Once you find a line containing the word "następujące" in the entries below, copy it.

=====

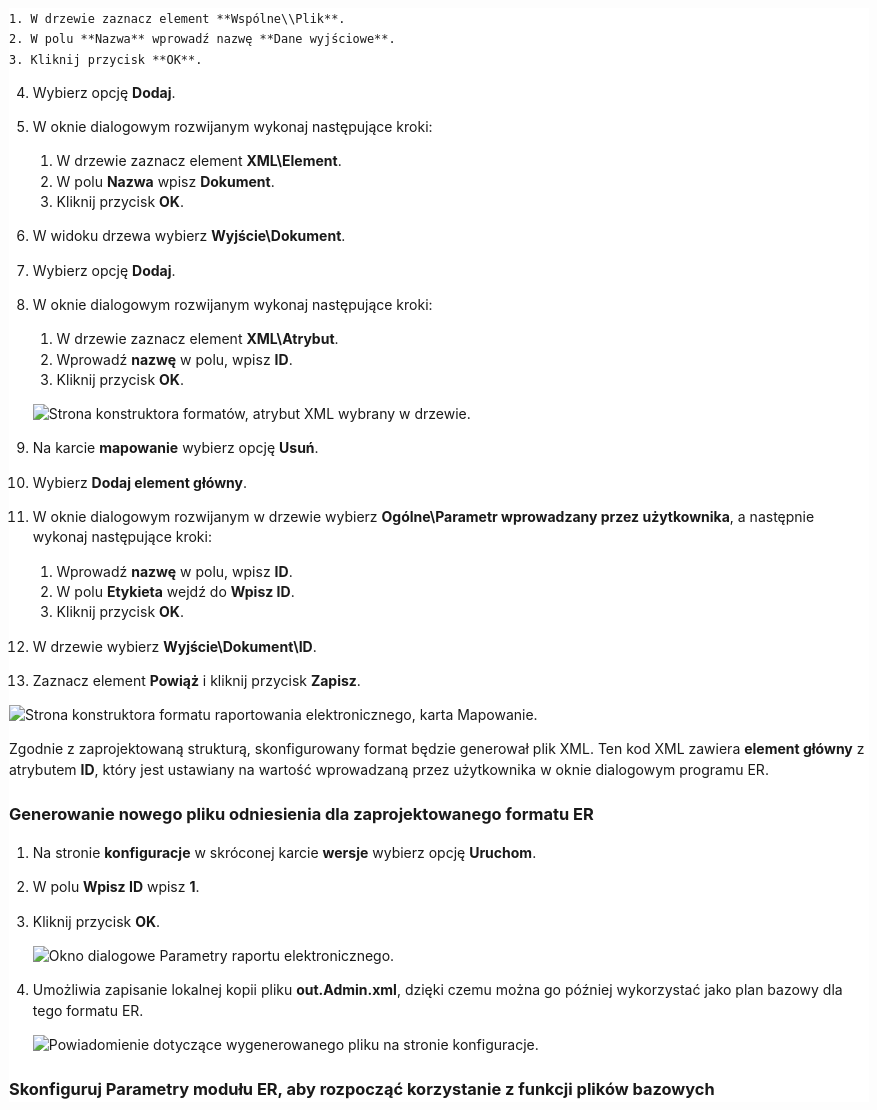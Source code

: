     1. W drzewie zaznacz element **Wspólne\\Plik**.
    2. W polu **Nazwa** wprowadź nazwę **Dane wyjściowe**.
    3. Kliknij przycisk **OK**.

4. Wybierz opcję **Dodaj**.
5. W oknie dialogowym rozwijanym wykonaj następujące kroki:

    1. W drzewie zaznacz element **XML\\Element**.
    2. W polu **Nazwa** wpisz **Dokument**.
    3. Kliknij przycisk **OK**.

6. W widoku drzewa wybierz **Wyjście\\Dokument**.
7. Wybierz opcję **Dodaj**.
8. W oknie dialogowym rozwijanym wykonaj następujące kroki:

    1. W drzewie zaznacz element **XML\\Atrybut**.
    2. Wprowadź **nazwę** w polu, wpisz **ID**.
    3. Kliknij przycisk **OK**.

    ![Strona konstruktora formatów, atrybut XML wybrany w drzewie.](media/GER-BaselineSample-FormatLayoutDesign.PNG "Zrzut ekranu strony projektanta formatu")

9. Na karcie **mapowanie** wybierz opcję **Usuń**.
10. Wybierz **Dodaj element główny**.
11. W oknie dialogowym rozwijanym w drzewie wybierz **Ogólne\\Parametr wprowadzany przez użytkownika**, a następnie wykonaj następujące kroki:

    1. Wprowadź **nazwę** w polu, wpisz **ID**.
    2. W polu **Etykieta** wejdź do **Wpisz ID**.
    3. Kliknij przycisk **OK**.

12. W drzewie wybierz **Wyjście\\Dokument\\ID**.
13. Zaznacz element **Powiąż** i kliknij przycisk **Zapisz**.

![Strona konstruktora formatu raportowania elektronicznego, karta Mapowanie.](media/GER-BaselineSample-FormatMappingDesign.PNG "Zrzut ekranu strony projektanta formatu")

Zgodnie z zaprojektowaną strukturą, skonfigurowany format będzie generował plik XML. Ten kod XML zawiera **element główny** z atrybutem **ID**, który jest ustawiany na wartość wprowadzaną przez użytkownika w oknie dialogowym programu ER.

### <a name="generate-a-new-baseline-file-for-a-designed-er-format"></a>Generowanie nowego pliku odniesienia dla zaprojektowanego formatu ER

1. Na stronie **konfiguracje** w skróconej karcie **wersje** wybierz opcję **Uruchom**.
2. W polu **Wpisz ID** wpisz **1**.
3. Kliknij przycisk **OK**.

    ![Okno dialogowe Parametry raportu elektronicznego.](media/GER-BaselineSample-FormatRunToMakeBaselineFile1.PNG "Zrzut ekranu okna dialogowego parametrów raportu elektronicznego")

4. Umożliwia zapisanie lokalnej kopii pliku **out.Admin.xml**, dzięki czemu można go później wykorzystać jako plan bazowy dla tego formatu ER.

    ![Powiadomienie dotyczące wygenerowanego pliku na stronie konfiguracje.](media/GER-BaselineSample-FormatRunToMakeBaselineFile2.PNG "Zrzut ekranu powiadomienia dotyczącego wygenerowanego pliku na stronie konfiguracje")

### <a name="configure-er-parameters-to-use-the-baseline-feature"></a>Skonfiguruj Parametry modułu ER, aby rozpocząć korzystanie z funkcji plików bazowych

=====

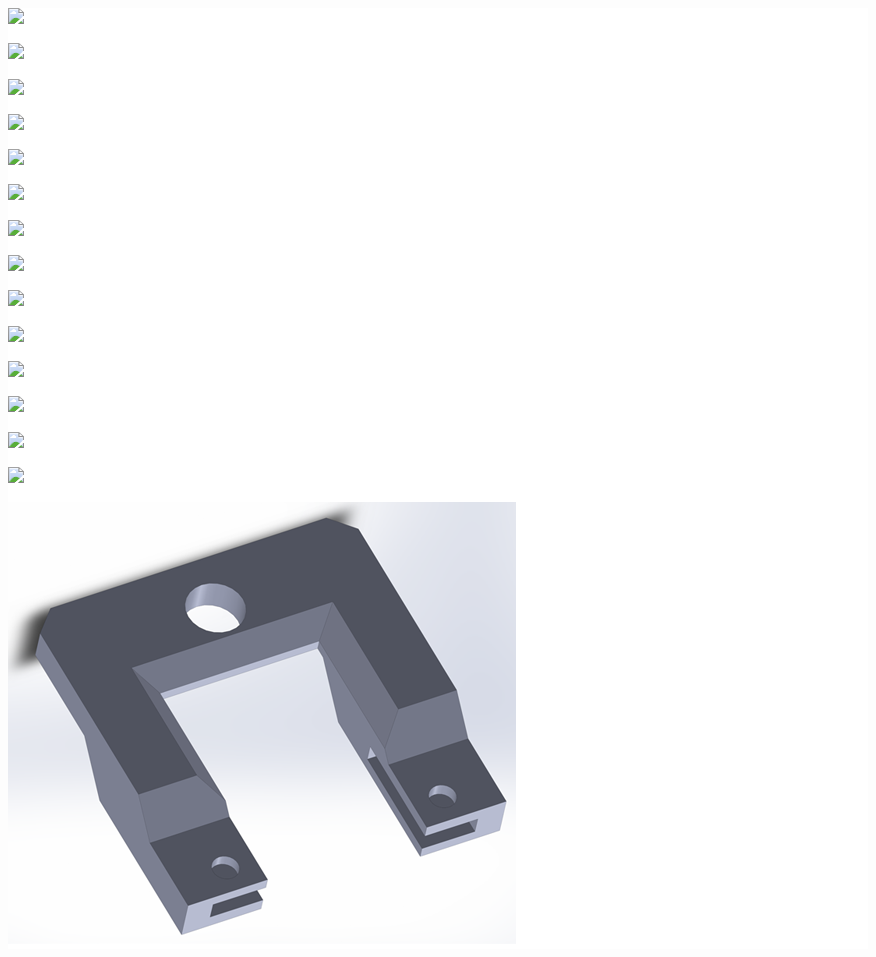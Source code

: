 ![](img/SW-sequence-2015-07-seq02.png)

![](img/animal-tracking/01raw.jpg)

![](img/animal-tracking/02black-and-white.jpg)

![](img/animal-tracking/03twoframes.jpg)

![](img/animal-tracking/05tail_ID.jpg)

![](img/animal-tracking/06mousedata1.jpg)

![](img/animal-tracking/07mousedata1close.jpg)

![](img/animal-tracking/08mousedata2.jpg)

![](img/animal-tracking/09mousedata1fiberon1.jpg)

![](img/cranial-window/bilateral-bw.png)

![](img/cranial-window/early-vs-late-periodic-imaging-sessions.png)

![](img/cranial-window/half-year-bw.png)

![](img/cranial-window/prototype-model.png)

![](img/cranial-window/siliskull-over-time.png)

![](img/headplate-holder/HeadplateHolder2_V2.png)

=====

Solution to the problem:
5. W oknie dialogowym rozwijanym wykonaj następujące kroki:
8. W oknie dialogowym rozwijanym wykonaj następujące kroki:
11. W oknie dialogowym rozwijanym w drzewie wybierz **Ogólne\\Parametr wprowadzany przez użytkownika**, a następnie wykonaj następujące kroki:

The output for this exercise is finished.